Дельфийский оракул назвал его мудрейшим из людей, а он был скромен и прост, верный служитель Богов, Отечества, чести и справедливости. А ещё Сократ умел задавать вопросы. Вопросы о главном.

СократАфины, пятое столетие до нашей эры — время Перикла, Фидия, Софокла, золотой век греческой культуры.
В бедной семье каменотеса и повитухи родился мальчик, Сократ. В Афинах шли в те дни знаменитые Фаргелии — праздник, посвящённый рождению Аполлона и Артемиды. Появиться на свет в такое время считалось событием символическим, и новорождённый, естественно, попадал под покровительство высокочтимого в Афинах Аполлона, бога муз, искусств и гармонии.
В молодости Сократ работал вместе со своим отцом и его даже считали неплохим ваятелем. Потом учился музыке, математике, астрономии.
Увлечение красноречием привело его к знакомству с самой Аспазией, супругой афинского правителя Перикла, прославившейся красотой и любовью к философии.
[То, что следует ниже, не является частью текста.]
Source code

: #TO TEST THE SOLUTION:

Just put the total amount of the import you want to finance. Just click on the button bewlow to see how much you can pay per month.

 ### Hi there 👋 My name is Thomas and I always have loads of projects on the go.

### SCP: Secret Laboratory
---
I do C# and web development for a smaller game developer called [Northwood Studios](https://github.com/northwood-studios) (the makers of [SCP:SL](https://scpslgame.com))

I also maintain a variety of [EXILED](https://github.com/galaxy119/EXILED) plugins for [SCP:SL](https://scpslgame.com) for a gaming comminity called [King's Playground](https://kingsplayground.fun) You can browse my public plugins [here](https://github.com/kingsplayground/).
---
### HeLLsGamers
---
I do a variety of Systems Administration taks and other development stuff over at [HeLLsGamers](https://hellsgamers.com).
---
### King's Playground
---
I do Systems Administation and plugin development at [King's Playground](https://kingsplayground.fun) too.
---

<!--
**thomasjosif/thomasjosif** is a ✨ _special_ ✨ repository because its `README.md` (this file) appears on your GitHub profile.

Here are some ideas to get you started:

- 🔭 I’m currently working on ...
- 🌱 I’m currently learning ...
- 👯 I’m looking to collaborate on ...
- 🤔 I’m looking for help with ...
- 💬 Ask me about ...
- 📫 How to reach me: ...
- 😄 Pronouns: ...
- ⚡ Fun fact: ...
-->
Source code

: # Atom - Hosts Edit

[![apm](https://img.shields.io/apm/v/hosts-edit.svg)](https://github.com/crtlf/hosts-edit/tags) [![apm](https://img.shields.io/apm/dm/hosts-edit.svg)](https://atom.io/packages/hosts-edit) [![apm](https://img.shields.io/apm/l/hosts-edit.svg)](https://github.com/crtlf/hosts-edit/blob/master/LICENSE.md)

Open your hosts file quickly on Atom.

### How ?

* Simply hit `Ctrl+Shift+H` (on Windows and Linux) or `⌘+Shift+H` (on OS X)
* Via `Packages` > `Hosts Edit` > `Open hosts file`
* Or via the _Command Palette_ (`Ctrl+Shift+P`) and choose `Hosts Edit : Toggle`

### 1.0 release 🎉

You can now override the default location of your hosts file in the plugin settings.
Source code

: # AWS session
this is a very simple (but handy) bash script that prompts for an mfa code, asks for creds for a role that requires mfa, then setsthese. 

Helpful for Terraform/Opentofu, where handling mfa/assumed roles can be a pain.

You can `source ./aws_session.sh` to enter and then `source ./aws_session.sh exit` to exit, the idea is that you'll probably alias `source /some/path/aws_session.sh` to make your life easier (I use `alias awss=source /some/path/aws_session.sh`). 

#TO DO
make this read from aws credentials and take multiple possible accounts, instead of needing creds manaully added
Многие годы спустя Сократ вспоминал уроки риторики у Аспазии и то, как за свою забывчивость получал от неё подзатыльники.
Юность пролетела быстро, и вот уже Сократ вместе с другими молодыми афинянами произносит слова гражданской присяги: «Я не посрамлю священного оружия и не покину товарища, с которым буду идти в строю, но буду защищать и храмы и святыни — один и вместе со многими. Отечество оставлю после себя не умалённым, а большим и лучшим, чем сам его унаследовал. И я буду слушаться властей, постоянно существующих, и повиноваться установленным законам, а также и тем новым, которые установит согласно народ. И если кто-нибудь будет отменять законы или не повиноваться им, я не допущу этого, но буду защищать их и один и вместе со всеми. И я буду чтить отеческие святыни».
Всю жизнь Сократ будет верен клятве и своему долгу перед родиной. Будет храбрым солдатом на полях сражений Пелопонесской войны и скромным философом на службе справедливости у своих любимых соотечественников.
Памятник Сократу у здания Академии наук в Афинах
Памятник Сократу у здания Академии наук в Афинах
Внешность Сократа сложно назвать привлекательной. Скорее он был некрасив. Невысокого роста, со вздёрнутым носом, толстыми губами и шишковидным лбом, лысый, он напоминал комическую театральную маску. Ходил всегда босой и в старом хитоне. Такой вид был столь обычен для Сократа, что его восторженный слушатель Аристодем, увидев однажды учителя в сандалиях, был удивлён. Выяснилось, что Сократ «принарядился» на пир к поэту Агафону по случаю его победы в Афинском театре.
В «Пире» Платона афинский полководец Алкивиад, описывая Сократа на военной службе, говорит следующее: «Выносливостью он превосходил не только меня, но вообще всех. Когда мы оказывались отрезаны и поневоле, как это бывает в походах, голодали, никто не мог сравниться с ним выдержкой».
Он не обладал особыми талантами — не писал поэм, не побеждал на Олимпийских играх, не владел тонкостями ораторского искусства. Он не мог похвастать ничем из того, что в то время ценили люди. Но один бесценный дар у него был. Дар Собеседника. Умение слушать и слышать. Задавать вопросы, искать верный путь в лабиринтах мысли и вместе с человеком открывать наконец истину.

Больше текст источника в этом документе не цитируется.